49. A method as recited in claim 48, further comprising storing leveling data, wherein the finding the objects in the 2D image uses the leveling data.
50. A method as recited in claim 49, further comprising performing radiosity processing, caustics processing, adding motion blur to the 3D object, and performing depth of field focusing.
51. A method as recited in claim 45 , wherein the method is performed for a series of images.

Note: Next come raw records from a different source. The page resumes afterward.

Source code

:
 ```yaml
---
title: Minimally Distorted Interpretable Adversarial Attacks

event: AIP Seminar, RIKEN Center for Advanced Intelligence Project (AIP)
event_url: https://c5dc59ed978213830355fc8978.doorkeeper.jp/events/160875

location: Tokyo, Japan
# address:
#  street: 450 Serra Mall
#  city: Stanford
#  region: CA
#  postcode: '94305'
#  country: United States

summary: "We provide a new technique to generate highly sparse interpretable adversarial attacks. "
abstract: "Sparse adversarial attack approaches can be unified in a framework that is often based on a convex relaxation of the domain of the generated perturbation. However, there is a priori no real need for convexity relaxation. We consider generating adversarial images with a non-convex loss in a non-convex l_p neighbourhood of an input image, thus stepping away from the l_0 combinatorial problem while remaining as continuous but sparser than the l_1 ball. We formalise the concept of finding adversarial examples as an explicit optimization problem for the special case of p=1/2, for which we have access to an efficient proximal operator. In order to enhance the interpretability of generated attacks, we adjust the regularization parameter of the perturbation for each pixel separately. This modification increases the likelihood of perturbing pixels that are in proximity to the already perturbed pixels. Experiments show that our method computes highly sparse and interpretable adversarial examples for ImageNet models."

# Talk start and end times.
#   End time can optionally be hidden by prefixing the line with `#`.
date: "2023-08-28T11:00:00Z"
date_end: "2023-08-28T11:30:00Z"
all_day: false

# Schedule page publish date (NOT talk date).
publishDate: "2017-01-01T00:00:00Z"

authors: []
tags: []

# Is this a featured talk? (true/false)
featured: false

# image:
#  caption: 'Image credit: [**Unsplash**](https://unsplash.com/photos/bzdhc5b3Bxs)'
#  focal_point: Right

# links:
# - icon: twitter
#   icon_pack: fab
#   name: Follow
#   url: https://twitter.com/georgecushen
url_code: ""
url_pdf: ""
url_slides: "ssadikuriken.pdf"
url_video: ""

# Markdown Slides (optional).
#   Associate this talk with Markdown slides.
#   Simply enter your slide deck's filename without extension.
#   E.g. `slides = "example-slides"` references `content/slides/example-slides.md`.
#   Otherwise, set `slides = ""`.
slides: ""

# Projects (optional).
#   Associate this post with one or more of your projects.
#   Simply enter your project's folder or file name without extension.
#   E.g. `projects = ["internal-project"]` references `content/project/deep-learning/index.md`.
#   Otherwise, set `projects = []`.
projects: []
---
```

52. A method for identifying pixels in shadow in an image, comprising: analyzing an image for determining several properties thereof, the properties including hue (H), saturation (S), brightness (V), red color content (R)3 green color content (G), and blue color content (B); creating a first histogram of H/S values calculated for each pixel in the image; creating a second histogram of S/V values calculated for each pixel in the image; identifying a line feature in the first histogram; identifying a line feature in the second histogram; and marking pixels having an H/S value above the line feature in the first histogram and an S/V value above the line feature in the second histogram as being in shadow.
53. A method as recited in claim 52, further comprising storing leveling data, wherein the finding the objects in the image uses the leveling data.
54. A method as recited in claim 52, further comprising smoothing the image and detecting edges in the image.
55. A method as recited in claim 52, further comprising detecting edges in the image and refining lines based on the detected edges in the image.
56. ( A method as recited in claim 52, further comprising detecting edges in. the image and adjusting a boundary of the detected shadows in the image based on a proximity to the detected edges.
57. A method as recited in claim 52, wherein marking the pixels as being in shadow further comprises: flagging pixels having an H/S value below the line feature in the first histogram as potentially not being in shadow; flagging pixels having an H/S value above the line feature in the first histogram as potentially being in shadow; flagging pixels having an S/V value below the line feature in the second histogram as potentially not being in shadow; flagging pixels having an S/V value above the line feature in the second histogram as potentially being in shadow; and marking pixels having two flags as being in shadow.
58. A method as recited in claim 52, wherein the method is performed for a series of images.
59. A computer program product, comprising: a computer readable medium having computer code thereon for processing an image, the computer code including: computer code for analyzing an image for determining several properties thereof, the properties including hue (H), saturation (S), brightness (V), red color content (R), green color content (G), and blue color content (B); computer code for creating a first histogram of H/S values calculated for each pixel in the image; computer code for creating a second histogram of S/V values calculated for each pixel in the image; computer code for identifying a line feature in the first histogram; computer code for identifying a line feature in the second histogram; and computer code for marking pixels having an H/S value above the line feature in the first histogram and an S/V value above the line feature in the second histogram as being in shadow.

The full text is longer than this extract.